次のような事情がありハローワークへ来所できない場合は、事前に相談すると認定日の日程を変更できる可能性があるため、早めに相談しましょう。
- 就職先が決まった
- 就労先が決まった
- 就職のための面接を受ける
- 採用試験を受ける
- 国家試験や検定などの資格試験を受ける
- 親族の看護
- 親族の葬式や法事
- 本人が結婚式を挙げる
- 親族の結婚式へ参加する
- 14日以内で治る病気やケガをしたなど
子どもの発熱や交通状況など、急に来所が難しくなった場合や来所時間が送れる場合は、早めにハローワークへ連絡し、指示を仰ぐようにしてください。
5:基本手当の受給開始
失業認定日にハローワークへ来所し、失業の認定を受けると5営業日程度で指定の口座に基本手当が振り込まれます。
また、失業認定は四週間に一度の頻度で設けられているため、失業保険をもらうためにも必ず来所しましょう。
2回目以降は失業認定日から次回の失業認定日までの期間に原則2回以上の求職活動実績が必要です。
就職困難者の場合は、前回の失業認定日から次回の失業認定日までの期間に原則1回以上の求職活動実績があれば失業保険がもらえるため、混同しないように気をつけましょう。
備考ですが、失業期間中に次のようなことをおこなうと、不正受給にみなされる恐れがあります。
- していない求職活動実績を申告する
- アルバイトをしていることを隠している
- 再就職先が決まったが申告していない
- 自営業を開始したことを隠しているなど
不正受給に見なされると支払われた失業保険の返納を求められたり、支払われた金額の約2倍の金額を納付するように指示されたりする恐れがあるため、真実のみを申告しましょう。
失業保険に関するよくある質問
失業保険に関するよくある6つの質問に回答します。
失業保険受給中にアルバイトができる条件や公務員の方が失業保険を受給できるかなどにも触れています。

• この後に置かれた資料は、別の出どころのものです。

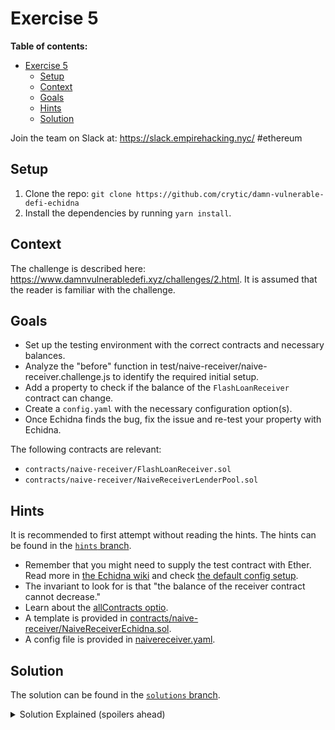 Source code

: # Exercise 5

**Table of contents:**

- [Exercise 5](#exercise-5)
  - [Setup](#setup)
  - [Context](#context)
  - [Goals](#goals)
  - [Hints](#hints)
  - [Solution](#solution)

Join the team on Slack at: https://slack.empirehacking.nyc/ #ethereum

## Setup

1. Clone the repo: `git clone https://github.com/crytic/damn-vulnerable-defi-echidna`
2. Install the dependencies by running `yarn install`.

## Context

The challenge is described here: https://www.damnvulnerabledefi.xyz/challenges/2.html. It is assumed that the reader is familiar with the challenge.

## Goals

- Set up the testing environment with the correct contracts and necessary balances.
- Analyze the "before" function in test/naive-receiver/naive-receiver.challenge.js to identify the required initial setup.
- Add a property to check if the balance of the `FlashLoanReceiver` contract can change.
- Create a `config.yaml` with the necessary configuration option(s).
- Once Echidna finds the bug, fix the issue and re-test your property with Echidna.

The following contracts are relevant:

- `contracts/naive-receiver/FlashLoanReceiver.sol`
- `contracts/naive-receiver/NaiveReceiverLenderPool.sol`

## Hints

It is recommended to first attempt without reading the hints. The hints can be found in the [`hints` branch](https://github.com/crytic/damn-vulnerable-defi-echidna/tree/hints).

- Remember that you might need to supply the test contract with Ether. Read more in [the Echidna wiki](https://github.com/crytic/echidna/wiki/Config) and check [the default config setup](https://github.com/crytic/echidna/blob/master/tests/solidity/basic/default.yaml).
- The invariant to look for is that "the balance of the receiver contract cannot decrease."
- Learn about the [allContracts optio](../basic/common-testing-approaches.md#external-testing).
- A template is provided in [contracts/naive-receiver/NaiveReceiverEchidna.sol](https://github.com/crytic/damn-vulnerable-defi-echidna/blob/hints/contracts/naive-receiver/NaiveReceiverEchidna.sol).
- A config file is provided in [naivereceiver.yaml](https://github.com/crytic/damn-vulnerable-defi-echidna/blob/hints/naivereceiver.yaml).

## Solution

The solution can be found in the [`solutions` branch](https://github.com/crytic/damn-vulnerable-defi-echidna/blob/solutions/contracts/naive-receiver/NaiveReceiverEchidna.sol).

[ctf]: https://www.damnvulnerabledefi.xyz/

<details>
<summary>Solution Explained (spoilers ahead)</summary>

The goal of the naive receiver challenge is to realize that any user can request a flash loan for `FlashLoanReceiver`, even if the user has no Ether.

Echidna discovers this by calling `NaiveReceiverLenderPool.flashLoan()` with the address of `FlashLoanReceiver` and any arbitrary amount.

See the example output from Echidna below:

```bash
echidna . --contract NaiveReceiverEchidna --config naivereceiver.yaml
...

echidna_test_contract_balance: failed!💥
  Call sequence:
    flashLoan(0x62d69f6867a0a084c6d313943dc22023bc263691,353073667)

...
```

</details>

事前に把握しておくと手続きをおこないやすくなるため、あわせて確認しておきましょう。
失業保険の受給中はアルバイトしてもよい?
失業保険の受給中にもアルバイトができます。しかし、次の条件を満たすと雇用保険の加入が必要になるため、失業保険をもらえなくなる可能性があります。
- 1週間の所定労働時間が20時間以上
- 同じ事業主に31日以上雇用される見込みであるなど
待機期間中は「働ける能力があるが働いていない状態」である必要があるため、待期期間中のアルバイト開始はおすすめできません。
また、失業認定日には、前回の失業認定日から当日までのアルバイトや内職など労働に対する賃金の発生の有無が確認されます。

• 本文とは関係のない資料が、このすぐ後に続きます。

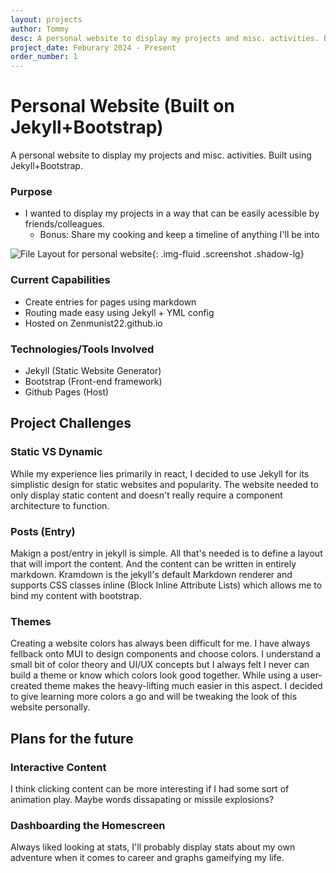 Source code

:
 ```yaml
---
layout: projects
author: Tommy
desc: A personal website to display my projects and misc. activities. Built using Jekyll+Bootstrap.
project_date: Feburary 2024 - Present
order_number: 1
---
```

# Personal Website (Built on Jekyll+Bootstrap)

A personal website to display my projects and misc. activities. Built using Jekyll+Bootstrap.

### Purpose 
- I wanted to display my projects in a way that can be easily acessible by friends/colleagues.
    - Bonus: Share my cooking and keep a timeline of anything I'll be into

![File Layout for personal website]({{site.baseurl}}/assets/images/PersonalWebsite_File_layout.PNG){: .img-fluid .screenshot .shadow-lg}

### Current Capabilities
- Create entries for pages using markdown
- Routing made easy using Jekyll + YML config
- Hosted on Zenmunist22.github.io

### Technologies/Tools Involved
- Jekyll (Static Website Generator)
- Bootstrap (Front-end framework)
- Github Pages (Host)

## Project Challenges
### Static VS Dynamic
While my experience lies primarily in react, I decided to use Jekyll for its simplistic design for static websites and popularity. The website needed to only display static content and doesn't really require a component architecture to function.
### Posts (Entry)
Makign a post/entry in jekyll is simple. All that's needed is to define a layout that will import the content. And the content can be written in entirely markdown. 
Kramdown is the jekyll's default Markdown renderer and supports CSS classes inline (Block Inline Attribute Lists) which allows me to bind my content with bootstrap.
### Themes
Creating a website colors has always been difficult for me. I have always fellback onto MUI to design components and choose colors. I understand a small bit of color theory and UI/UX concepts but I always felt I never can build a theme or know which colors look good together. While using a user-created theme makes the heavy-lifting much easier in this aspect. I decided to give learning more colors a go and will be tweaking the look of this website personally.


## Plans for the future
### Interactive Content
I think clicking content can be more interesting if I had some sort of animation play. Maybe words dissapating or missile explosions?
### Dashboarding the Homescreen
Always liked looking at stats, I'll probably display stats about my own adventure when it comes to career and graphs gameifying my life.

アルバイトをしていることを隠すと不正受給をしていると判断される恐れがあるため、気を付けましょう。
失業保険を不正受給するとどうなる?
失業保険を不正受給すると、支給された基本手当の返還と、支給された基本手当の約2倍の納付を求められます。
失業保険をもらうために、次の行為を隠すと不正受給にみなされる恐れがあるため気を付けましょう。
- 就職した
- アルバイトした
- 年金の受給
- 健康保険の傷病手当金の受給
- 労災保険の受給
- 病気やケガなどで働けない状態になったなど
不正受給による基本手当の返還や罰則金の納付を命じられないようにするためにも、誠実な申告をこころがけましょう。
失業保険を受給中に扶養に入れる?
失業保険の受給中に、配偶者や家族の扶養に入ることは可能です。しかし、扶養に入るためには次の条件を満たす必要があります。
- 扶養に入った後一年間の収入が130万円未満(基本手当を含む)
- 基本手当日額が3,612円未満
上記の条件を満たしていない場合は健康保険への加入が必要になります。
扶養に入る以外の選択肢を知りたい方は「失業手当の受給中は健康保険や年金の支払いはどうなる?」をあわせて確認してください。

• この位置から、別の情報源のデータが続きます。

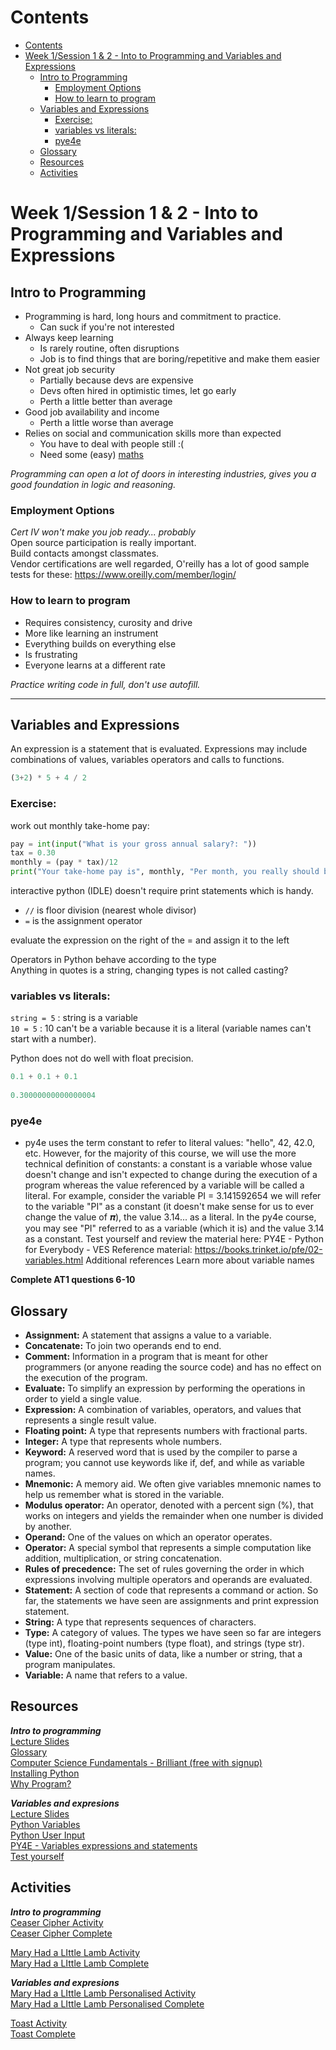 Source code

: # Contents
- [Contents](#contents)
- [Week 1/Session 1 \& 2 - Into to Programming and Variables and Expressions](#week-1session-1--2---into-to-programming-and-variables-and-expressions)
  - [Intro to Programming](#intro-to-programming)
    - [Employment Options](#employment-options)
    - [How to learn to program](#how-to-learn-to-program)
  - [Variables and Expressions](#variables-and-expressions)
    - [Exercise:](#exercise)
    - [variables vs literals:](#variables-vs-literals)
    - [pye4e](#pye4e)
  - [Glossary](#glossary)
  - [Resources](#resources)
  - [Activities](#activities)


# Week 1/Session 1 & 2 - Into to Programming and Variables and Expressions

## Intro to Programming
* Programming is hard, long hours and commitment to practice.
  * Can suck if you're not interested
* Always keep learning
  * Is rarely routine, often disruptions
  * Job is to find things that are boring/repetitive and make them easier
* Not great job security
  * Partially because devs are expensive
  * Devs often hired in optimistic times, let go early
  * Perth a little better than average
* Good job availability and income
  * Perth a little worse than average
* Relies on social and communication skills more than expected
  * You have to deal with people still :(
  * Need some (easy) [maths](https://k10outline.scsa.wa.edu.au/home/assessment/snap-shots-choose-a-year/year-10/mathematics)

*Programming can open a lot of doors in interesting industries, gives you a good foundation in logic and reasoning.*

### Employment Options
*Cert IV won't make you job ready... probably*  
Open source participation is really important.  
Build contacts amongst classmates.  
Vendor certifications are well regarded, O'reilly has a lot of good sample tests for these:
  https://www.oreilly.com/member/login/  


### How to learn to program
* Requires consistency, curosity and drive
* More like learning an instrument
* Everything builds on everything else
* Is frustrating
* Everyone learns at a different rate

*Practice writing code in full, don't use autofill.*
____

## Variables and Expressions
An expression is a statement that is evaluated. Expressions may include combinations of values, variables operators and calls to functions.
```python
(3+2) * 5 + 4 / 2
```

### Exercise:  
work out monthly take-home pay:
```python
pay = int(input("What is your gross annual salary?: "))
tax = 0.30
monthly = (pay * tax)/12
print("Your take-home pay is", monthly, "Per month, you really should be paid more for comedy")
```
interactive python (IDLE) doesn't require print statements which is handy.

* `//` is floor division (nearest whole divisor)
* `=` is the assignment operator  
  
evaluate the expression on the right of the = and assign it to the left

Operators in Python behave according to the type  
Anything in quotes is a string, changing types is not called casting?

### variables vs literals:  
`string = 5` : string is a variable  
`10 = 5` : 10 can't be a variable because it is a literal (variable names can't start with a number).

Python does not do well with float precision.
```python
0.1 + 0.1 + 0.1
                   
0.30000000000000004
```

### pye4e
* py4e uses the term constant to refer to literal values: "hello", 42, 42.0, etc. However, for the majority of this course, we will use the more technical definition of constants: a constant is a variable whose value doesn't change and isn't expected to change during the execution of a program whereas the value referenced by a variable will be called a literal. For example, consider the variable PI = 3.141592654 we will refer to the variable "PI" as a constant (it doesn't make sense for us to ever change the value of 𝝅), the value 3.14... as a literal. In the py4e course, you may see "PI" referred to as a variable (which it is) and the value 3.14 as a constant.  Test yourself and review the material here: PY4E - Python for Everybody - VES Reference material: https://books.trinket.io/pfe/02-variables.html  Additional references Learn more about variable names

**Complete AT1 questions 6-10**

## Glossary
* **Assignment:** A statement that assigns a value to a variable.
* **Concatenate:** To join two operands end to end.
* **Comment:** Information in a program that is meant for other programmers (or anyone reading the source code) and has no effect on the execution of the program.
* **Evaluate:** To simplify an expression by performing the operations in order to yield a single value.
* **Expression:**  A combination of variables, operators, and values that represents a single result value.
* **Floating point:** A type that represents numbers with fractional parts.
* **Integer:** A type that represents whole numbers.
* **Keyword:** A reserved word that is used by the compiler to parse a program; you cannot use keywords like if, def, and while as variable names.
* **Mnemonic:** A memory aid. We often give variables mnemonic names to help us remember what is stored in the variable.
* **Modulus operator:** An operator, denoted with a percent sign (%), that works on integers and yields the remainder when one number is divided by another.
* **Operand:** One of the values on which an operator operates.
* **Operator:** A special symbol that represents a simple computation like addition, multiplication, or string concatenation.
* **Rules of precedence:** The set of rules governing the order in which expressions involving multiple operators and operands are evaluated.
* **Statement:** A section of code that represents a command or action. So far, the statements we have seen are assignments and print expression statement.
* **String:** A type that represents sequences of characters.
* **Type:** A category of values. The types we have seen so far are integers (type int), floating-point numbers (type float), and strings (type str).
* **Value:** One of the basic units of data, like a number or string, that a program manipulates.
* **Variable:** A name that refers to a value.

## Resources
***Intro to programming***  
[Lecture Slides](./resources/ICTPRG302-Introduction-to-Programming-S1.pdf)  
[Glossary](./resources/glossary.md)  
[Computer Science Fundamentals - Brilliant (free with signup)](https://brilliant.org/courses/computer-science-algorithms/)  
[Installing Python](https://www.py4e.com/lessons/install)  
[Why Program?](https://www.py4e.com/lessons/intro)  

***Variables and expresions***  
[Lecture Slides](./resources/ICTPRG302-Variables-Expressions-S2.pdf)  
[Python Variables](https://www.w3schools.com/python/python_variables.asp)  
[Python User Input](https://www.w3schools.com/python/python_user_input.asp)  
[PY4E - Variables expressions and statements](https://www.py4e.com/lessons/memory)  
[Test yourself](./resources/test-yourself.md)

## Activities
***Intro to programming***  
[Ceaser Cipher Activity](./activities/ceaser-cipher.md)  
[Ceaser Cipher Complete](./activities/ceaser-cipher.py)  

[Mary Had a LIttle Lamb Activity](./activities/mary-had-a-little-lamb.md)  
[Mary Had a LIttle Lamb Complete](./activities/mary-had-a-little-lamb.py) 


***Variables and expresions***  
[Mary Had a LIttle Lamb Personalised Activity](./activities/mary-had-a-little-lamb-2.md)  
[Mary Had a LIttle Lamb Personalised Complete](./activities/mary-had-a-little-lamb-2.py)  

[Toast Activity](./activities/toast.md)  
[Toast Complete](./activities/toast.py)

病気やケガなどですぐに就職できない場合でも受給できる?
病気やケガなどのやむをえない事情があり、退職後すぐに働けない場合は受給の手続きをおこなえる期間を最長4年間延長できます。
受給期間の延長手続きをおこなえる期間は、退職後一年以内です。受給延長手続きをおこなう場合は、早めにハローワークへ来所して手続きを完了させましょう。
また、働ける状態に回復し再就職先を探す際は、失業保険の手続きに必要なものと受給期間延長通知書などを持参すると、失業保険の申請ができます。
母子手帳や医師の診断書など受給期間の延長理由がなくなったことを確認できる書類も提出が必要のため、忘れずにしましょう。
失業手当の受給中は健康保険や年金の支払いはどうなる?
失業手当の受給中の健康保険の支払い方法は、3種類あります。
- 配偶者や家族などの扶養に入る
- 退職前に加入していた健康保険の任意継続制度を利用する
- 国民健康保険へ加入する
配偶者や家族などの扶養に入るためには、加入後1年間の収入が130万未満の場合のみです。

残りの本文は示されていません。